「OpenSSL 3.0.0」が公開 ～ライセンスは「Apache License 2.0」に

「OpenSSL 3.0.0」が公開

　SSL/TLSプロトコルを実装したオープンソースライブラリ「OpenSSL」の最新版「OpenSSL 3.0.0」が、9月7日に公開された。3年の開発期間、17回のアルファ版リリース、2回のベータ版リリース、7,500回以上のコミット、350人以上の開発者からの貢献を経てようやくリリースされたメジャーバージョンアップだ。

　「OpenSSL 3.0.0」における主な変更点は、内部アーキテクチャーの刷新と、ライセンスおよびバージョン管理方式の変更だ。

　まず、「OpenSSL 3.0」では既存の「ENGINE」インターフェイスに代わり、「Providers」と呼ばれる概念が新たに導入された。暗号化アルゴリズムのサポートとメンテナンスを容易に行えるよう、実装とAPIの分離も図られている。

　また、米国連邦情報処理規格（FIPS）140-2に準拠する新しいFIPSモジュールが組み込まれたのも大きな変更点。別途モジュールをダウンロードする必要はなく、いくつかの設定ファイルを変更するだけでFIPS検証モードを有効化できる。なお、「FIPS 140-2」検証のための書類は今月末に提出される予定で、最終的な証明書の発行は来年になるとのこと。

　次に、ライセンスが「Apache License 2.0」に変更された（「OpenSSL 1.1.1」など古いバージョンには適用されない）。バージョニングはよりわかりやすい「セマンティックバージョニング」となり、「（メジャー）.（マイナー）.（パッチ）」という形式で管理される。互換性のないAPI変更を加えた場合はメジャーバージョンを、互換性を保ちつつ機能を追加した場合はマイナーバージョンを、細かい不具合を修正した場合はパッチバージョンを増やす仕組みとなるため、バージョンナンバーを見ただけで変更の規模や互換性の有無がおおよそ把握でき、わかりやすい。

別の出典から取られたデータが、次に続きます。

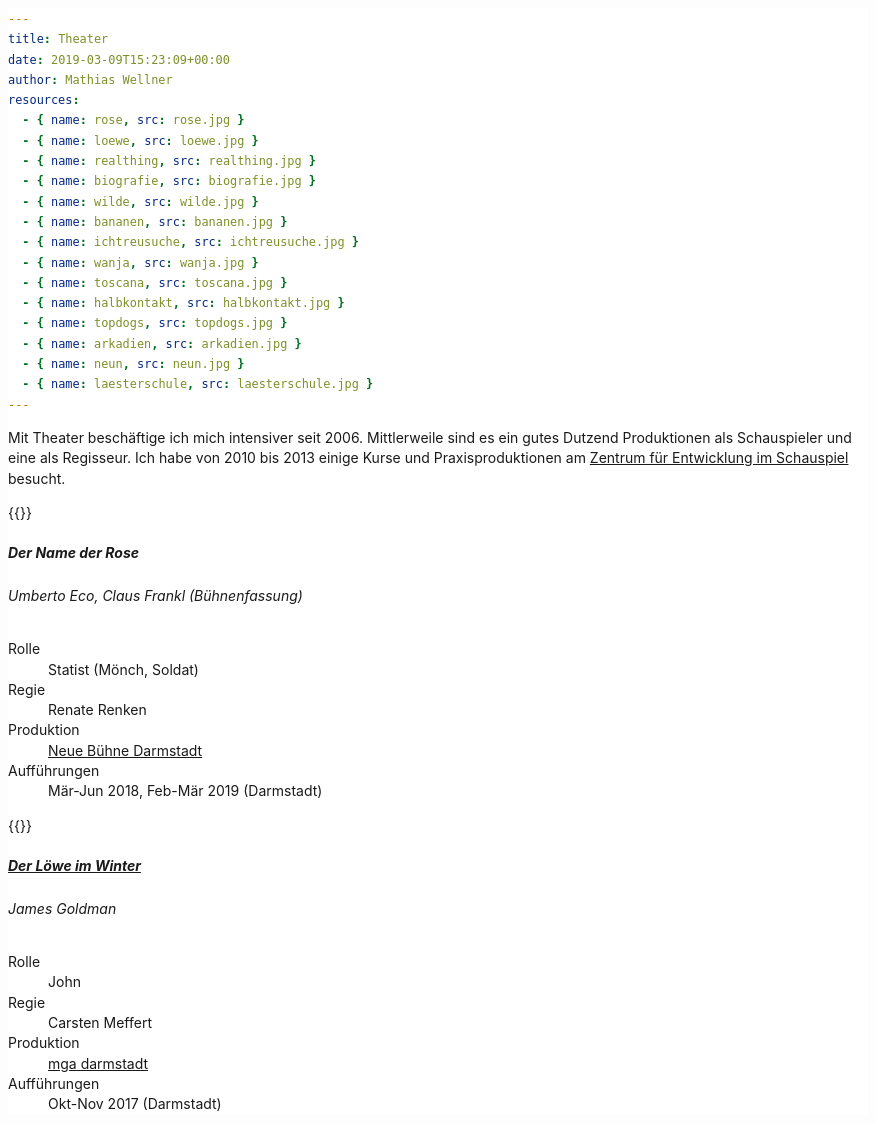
 ```yaml
---
title: Theater
date: 2019-03-09T15:23:09+00:00
author: Mathias Wellner
resources:
  - { name: rose, src: rose.jpg }
  - { name: loewe, src: loewe.jpg }
  - { name: realthing, src: realthing.jpg }
  - { name: biografie, src: biografie.jpg }
  - { name: wilde, src: wilde.jpg }
  - { name: bananen, src: bananen.jpg }
  - { name: ichtreusuche, src: ichtreusuche.jpg }
  - { name: wanja, src: wanja.jpg }
  - { name: toscana, src: toscana.jpg }
  - { name: halbkontakt, src: halbkontakt.jpg }
  - { name: topdogs, src: topdogs.jpg }
  - { name: arkadien, src: arkadien.jpg }
  - { name: neun, src: neun.jpg }
  - { name: laesterschule, src: laesterschule.jpg }
---
```

Mit Theater beschäftige ich mich intensiver seit 2006. Mittlerweile sind es ein gutes Dutzend Produktionen als Schauspieler und eine als Regisseur. Ich habe von 2010 bis 2013 einige Kurse und Praxisproduktionen am [Zentrum für Entwicklung im Schauspiel](http://www.zes-info.ch) besucht.

<div class="card-columns">
  <div class="card">
    {{<card-image name="rose">}}
    <div class="card-body">
      <h5 class="card-title">Der Name der Rose</h5>
      <h6 class="card-subtitle text-muted">Umberto Eco, Claus Frankl (Bühnenfassung)</h6>
      <p class="card-text">
        <dl>
          <dt>Rolle</dt>
          <dd>Statist (Mönch, Soldat)</dd>
          <dt>Regie</dt>
          <dd>Renate Renken</dd>
          <dt>Produktion</dt>
          <dd><a href="http://www.neue-buehne.de">Neue Bühne Darmstadt</a></dd>
          <dt>Aufführungen</dt>
          <dd>Mär-Jun 2018, Feb-Mär 2019 (Darmstadt)</dd>
        </dl>
      </p>
    </div>
  </div>
  <div class="card">
    {{<card-image name="loewe">}}
    <div class="card-body">
      <h5 class="card-title">
        <a href="https://mga-darmstadt.de/der-loewe-im-winter">Der Löwe im Winter</a>
      </h5>
      <h6 class="card-subtitle text-muted">James Goldman</h6>
      <p class="card-text">
        <dl>
          <dt>Rolle</dt>
          <dd>John</dd>
          <dt>Regie</dt>
          <dd>Carsten Meffert</dd>
          <dt>Produktion</dt>
          <dd><a href="http://mga-darmstadt.de">mga darmstadt</a></dd>
          <dt>Aufführungen</dt>
          <dd>Okt-Nov 2017 (Darmstadt)</dd>
        </dl>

　なお、「OpenSSL 3.0.0」はメジャーバージョンアップとなるため、前のリリースとの完全な後方互換性はない。とはいえ、「OpenSSL 1.1.1」で動作していたならば、ほとんどのアプリケーションは大きな改修は不要で、単に再コンパイルするだけで動作するとのこと。ただし、本バージョンで非推奨とされたAPIは将来のリリースで削除される予定なので、アプリケーションが非推奨APIでそのまま動いたとしても、できるだけ早めに代替APIへ移行する必要があるだろう。